(Your objective): For the data below, please report each line where the word "sudo" is found.

=-=-=-=-=

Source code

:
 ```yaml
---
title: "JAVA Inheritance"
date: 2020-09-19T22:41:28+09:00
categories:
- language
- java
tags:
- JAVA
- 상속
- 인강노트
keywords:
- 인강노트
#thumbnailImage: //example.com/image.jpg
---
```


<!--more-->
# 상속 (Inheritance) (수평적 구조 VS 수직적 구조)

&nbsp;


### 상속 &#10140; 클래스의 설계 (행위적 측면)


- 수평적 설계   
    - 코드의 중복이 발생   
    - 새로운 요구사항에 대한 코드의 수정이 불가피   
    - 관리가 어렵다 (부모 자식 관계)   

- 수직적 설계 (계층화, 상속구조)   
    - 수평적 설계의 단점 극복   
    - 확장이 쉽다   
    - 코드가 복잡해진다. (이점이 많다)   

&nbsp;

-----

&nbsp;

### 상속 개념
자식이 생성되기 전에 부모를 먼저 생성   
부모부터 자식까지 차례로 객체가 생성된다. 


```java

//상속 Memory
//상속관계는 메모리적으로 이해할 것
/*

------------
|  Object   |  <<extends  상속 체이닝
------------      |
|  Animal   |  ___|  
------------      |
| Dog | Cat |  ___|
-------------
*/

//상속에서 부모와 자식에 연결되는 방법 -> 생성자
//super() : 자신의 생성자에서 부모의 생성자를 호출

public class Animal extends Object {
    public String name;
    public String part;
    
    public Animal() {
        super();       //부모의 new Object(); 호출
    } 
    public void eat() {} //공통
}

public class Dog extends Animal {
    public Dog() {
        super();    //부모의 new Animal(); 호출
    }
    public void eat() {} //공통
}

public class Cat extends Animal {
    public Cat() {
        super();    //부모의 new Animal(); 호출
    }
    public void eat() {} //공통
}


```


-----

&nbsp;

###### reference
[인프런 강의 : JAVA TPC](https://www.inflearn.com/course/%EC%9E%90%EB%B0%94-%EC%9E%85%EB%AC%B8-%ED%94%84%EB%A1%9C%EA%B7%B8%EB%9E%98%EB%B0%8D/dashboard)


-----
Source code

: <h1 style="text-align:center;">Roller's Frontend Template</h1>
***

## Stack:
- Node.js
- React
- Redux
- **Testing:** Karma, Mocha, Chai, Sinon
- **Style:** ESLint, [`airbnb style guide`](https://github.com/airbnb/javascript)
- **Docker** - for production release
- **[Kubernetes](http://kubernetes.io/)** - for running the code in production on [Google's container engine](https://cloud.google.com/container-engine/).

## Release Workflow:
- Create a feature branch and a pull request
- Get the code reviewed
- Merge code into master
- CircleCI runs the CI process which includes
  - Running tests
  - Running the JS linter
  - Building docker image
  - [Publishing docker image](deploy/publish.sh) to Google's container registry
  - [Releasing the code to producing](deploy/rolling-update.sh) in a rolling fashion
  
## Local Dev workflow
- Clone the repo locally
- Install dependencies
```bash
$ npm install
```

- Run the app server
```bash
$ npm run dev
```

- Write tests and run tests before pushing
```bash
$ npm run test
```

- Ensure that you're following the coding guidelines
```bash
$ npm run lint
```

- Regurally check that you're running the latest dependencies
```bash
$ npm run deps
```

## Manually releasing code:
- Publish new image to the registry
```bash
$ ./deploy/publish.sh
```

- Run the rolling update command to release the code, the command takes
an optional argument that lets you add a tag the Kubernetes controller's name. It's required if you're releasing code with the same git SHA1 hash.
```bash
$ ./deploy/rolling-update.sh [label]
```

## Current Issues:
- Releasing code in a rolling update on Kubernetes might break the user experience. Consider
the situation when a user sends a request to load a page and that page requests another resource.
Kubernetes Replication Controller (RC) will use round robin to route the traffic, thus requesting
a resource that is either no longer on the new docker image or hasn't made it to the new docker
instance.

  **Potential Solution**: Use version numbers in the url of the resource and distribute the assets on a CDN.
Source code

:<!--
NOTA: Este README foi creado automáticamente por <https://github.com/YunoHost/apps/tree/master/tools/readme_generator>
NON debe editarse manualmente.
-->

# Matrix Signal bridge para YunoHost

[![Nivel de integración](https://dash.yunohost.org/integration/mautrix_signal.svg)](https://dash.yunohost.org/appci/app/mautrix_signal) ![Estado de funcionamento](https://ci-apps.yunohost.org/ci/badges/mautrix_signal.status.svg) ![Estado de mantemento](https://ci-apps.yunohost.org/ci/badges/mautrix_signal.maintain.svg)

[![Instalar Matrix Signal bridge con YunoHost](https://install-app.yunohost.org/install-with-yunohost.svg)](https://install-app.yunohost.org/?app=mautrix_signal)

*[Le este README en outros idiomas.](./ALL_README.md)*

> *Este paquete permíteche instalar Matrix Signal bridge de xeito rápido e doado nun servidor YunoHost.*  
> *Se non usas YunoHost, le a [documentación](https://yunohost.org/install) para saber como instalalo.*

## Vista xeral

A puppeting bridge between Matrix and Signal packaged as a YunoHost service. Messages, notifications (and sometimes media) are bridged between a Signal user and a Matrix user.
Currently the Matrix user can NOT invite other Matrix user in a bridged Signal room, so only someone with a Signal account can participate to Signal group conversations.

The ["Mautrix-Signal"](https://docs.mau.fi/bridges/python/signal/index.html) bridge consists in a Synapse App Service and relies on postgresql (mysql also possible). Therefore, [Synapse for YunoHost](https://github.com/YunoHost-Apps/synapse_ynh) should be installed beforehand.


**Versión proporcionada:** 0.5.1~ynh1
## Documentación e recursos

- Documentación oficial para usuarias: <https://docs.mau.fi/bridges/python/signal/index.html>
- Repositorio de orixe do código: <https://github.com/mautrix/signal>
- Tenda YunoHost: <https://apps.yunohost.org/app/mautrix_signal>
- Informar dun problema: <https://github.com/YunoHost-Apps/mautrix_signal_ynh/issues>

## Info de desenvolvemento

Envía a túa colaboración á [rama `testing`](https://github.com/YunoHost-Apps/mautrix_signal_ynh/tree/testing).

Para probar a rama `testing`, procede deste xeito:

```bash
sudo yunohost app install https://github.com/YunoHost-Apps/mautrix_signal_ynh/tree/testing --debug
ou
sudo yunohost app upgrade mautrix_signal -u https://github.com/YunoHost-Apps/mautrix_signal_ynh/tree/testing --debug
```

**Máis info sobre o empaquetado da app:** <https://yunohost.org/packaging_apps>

=-=-=-=-=

(Exercise output):
sudo yunohost app install https://github.com/YunoHost-Apps/mautrix_signal_ynh/tree/testing --debug
sudo yunohost app upgrade mautrix_signal -u https://github.com/YunoHost-Apps/mautrix_signal_ynh/tree/testing --debug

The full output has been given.